Dire que l’Expert qui sera désigné, devra, préalablement à l’ouverture de leurs opérations, établir la déclaration d’indépendance suivante :
« Je déclare sur l’honneur n’avoir aucun lien, direct ou indirect, avec les parties en cause ou leurs Conseils désignés, n’avoir à ma connaissance aucun intérêt direct ou indirect, de nature à porter atteinte à l’objectivité, ou qui pourrait être jugé comme tel, dont je dois faire preuve dans le cadre de la mission qui m’est confiée et m’engage, si je devais acquérir ou détenir de tels intérêts, au cours des opérations d’expertises, à les déclarer immédiatement. »

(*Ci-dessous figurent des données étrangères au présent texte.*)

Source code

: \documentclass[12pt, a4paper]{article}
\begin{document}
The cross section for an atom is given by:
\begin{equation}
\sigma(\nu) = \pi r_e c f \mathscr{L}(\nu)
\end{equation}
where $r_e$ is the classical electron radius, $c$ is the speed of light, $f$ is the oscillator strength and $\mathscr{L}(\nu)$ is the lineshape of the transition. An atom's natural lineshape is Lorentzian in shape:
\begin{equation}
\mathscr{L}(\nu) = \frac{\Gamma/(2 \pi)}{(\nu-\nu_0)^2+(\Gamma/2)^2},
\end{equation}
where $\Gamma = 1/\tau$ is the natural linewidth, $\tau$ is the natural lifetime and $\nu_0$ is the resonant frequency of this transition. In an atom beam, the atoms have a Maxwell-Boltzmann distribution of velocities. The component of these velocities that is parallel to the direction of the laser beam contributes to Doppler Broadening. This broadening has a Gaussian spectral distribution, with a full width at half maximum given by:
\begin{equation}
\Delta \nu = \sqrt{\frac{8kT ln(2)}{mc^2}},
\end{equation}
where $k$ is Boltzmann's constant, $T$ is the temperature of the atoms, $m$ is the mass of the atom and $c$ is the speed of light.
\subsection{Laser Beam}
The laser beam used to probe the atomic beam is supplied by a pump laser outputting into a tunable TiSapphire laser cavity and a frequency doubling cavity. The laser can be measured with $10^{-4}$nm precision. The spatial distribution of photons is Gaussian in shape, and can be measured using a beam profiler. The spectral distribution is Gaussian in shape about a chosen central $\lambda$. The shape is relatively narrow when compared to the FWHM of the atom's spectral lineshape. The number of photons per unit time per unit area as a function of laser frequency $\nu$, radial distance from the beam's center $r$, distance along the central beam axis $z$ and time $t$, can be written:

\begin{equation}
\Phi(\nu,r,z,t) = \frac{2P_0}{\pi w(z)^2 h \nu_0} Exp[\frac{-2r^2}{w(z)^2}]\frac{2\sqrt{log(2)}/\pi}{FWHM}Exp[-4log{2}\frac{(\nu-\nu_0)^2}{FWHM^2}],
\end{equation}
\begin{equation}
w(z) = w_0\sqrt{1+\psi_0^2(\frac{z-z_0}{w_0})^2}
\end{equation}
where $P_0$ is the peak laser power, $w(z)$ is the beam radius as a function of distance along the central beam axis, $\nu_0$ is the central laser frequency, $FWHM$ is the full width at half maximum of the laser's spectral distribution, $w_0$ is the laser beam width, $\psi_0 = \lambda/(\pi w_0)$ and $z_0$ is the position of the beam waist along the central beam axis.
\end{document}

JUGER que la Compagnie PACIFICA sera tenue de procéder à la consignation préalable aux opérations d’expertise
CONDAMNER la Compagnie PACIFICA à verser à Madame [R] [W] une provision ad litem de 3 000,00 €
CONDAMNER la Compagnie PACIFICA à payer à Madame [R] [W], la somme de 200.000,00 € à titre de provision à valoir sur l’indemnisation de son préjudice corporel définitif
CONDAMNER la Compagnie PACIFICA à payer à Madame [R] [W], une indemnité de 3.000,00 € en application des dispositions de l’article 700 du Code de Procédure Civile.
CONDAMNER la Compagnie PACIFICA en tous les dépens de la présente instance.
MOTIFS DE LA DÉCISION :
1 – Sur la responsabilité civile du fait des choses :
Madame [W] entend engager la responsabilité civile de Monsieur [U] assuré auprès de PACIFICA sur le fondement de l’article 1242 du code civil qui précise que :
« On est responsable non seulement du dommage que l’on cause par son propre fait, mais encore de celui qui est causé par le fait des personnes dont on doit répondre, ou des choses que l’on a sous sa garde. »

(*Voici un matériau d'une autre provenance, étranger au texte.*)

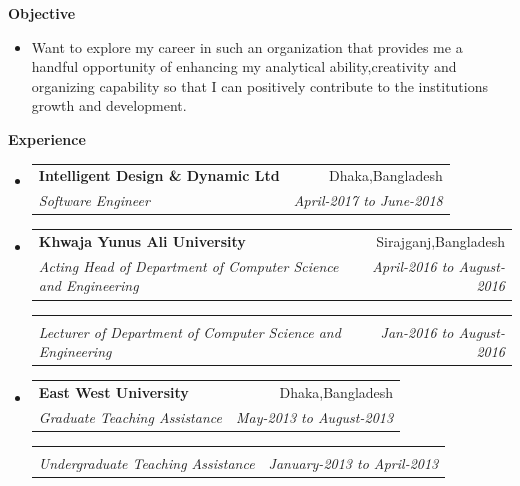 \documentclass[letterpaper,10pt]{article}
\makeatletter
\newcommand{\resitem}[1]{\item #1 \vspace{-2pt}}
\newcommand{\resheading}[1]{{\large \colorbox{mygrey}{\begin{minipage}{\textwidth}{\textbf{#1 \vphantom{p\^{E}}}}\end{minipage}}}}
\newcommand{\ressubheading}[4]{
\begin{tabular*}{6.5in}{l@{\extracolsep{\fill}}r}
		\textbf{#1} & #2 \\
		\textit{#3} & \textit{#4} \\
\end{tabular*}\vspace{-6pt}}
\makeatother
\begin{document}
\vspace{0.1in}

\resheading{Objective}
\begin{itemize}
\resitem{ \justify
 Want to explore my career in such an organization that provides me a handful opportunity of enhancing my analytical ability,creativity and organizing capability so that I can positively contribute to the institutions growth and development.


 }
\end{itemize}

\vspace{0.1in}
\resheading{Experience}
\begin{itemize}




\item

\ressubheading{Intelligent Design \& Dynamic Ltd}{Dhaka,Bangladesh}{Software Engineer}{April-2017 to June-2018}
\item
\ressubheading{Khwaja Yunus Ali University}{Sirajganj,Bangladesh}{Acting Head of Department of Computer Science and Engineering}{April-2016 to August-2016}
\ressubheading{ }{}{Lecturer of Department of Computer Science and Engineering}{Jan-2016 to August-2016 }
\item
	\ressubheading{East West University}{Dhaka,Bangladesh}{Graduate Teaching Assistance }{May-2013 to August-2013 }
\ressubheading{}{}{Undergraduate Teaching Assistance}{January-2013 to April-2013}	
\end{itemize}
\end{document}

Il résulte en outre de l’article 1353 du code civil que celui qui réclame l’exécution d’une obligation doit la prouver.
La charge de la preuve pèse en conséquence sur le demandeur.
Madame [W] doit ainsi démontrer l’anormalité de l’escalier dans son fonctionnement, son état, sa fabrication, sa solidité ou sa position.
Madame [W] soutient que l’escalier était dangereux et qu’il présentait un caractère d’anormalité. Au contraire, la compagnie PACIFICA estime que les conditions de l’accident sont indéterminées et que l’anormalité de la chose inerte n’est pas démontrée par la demanderesse.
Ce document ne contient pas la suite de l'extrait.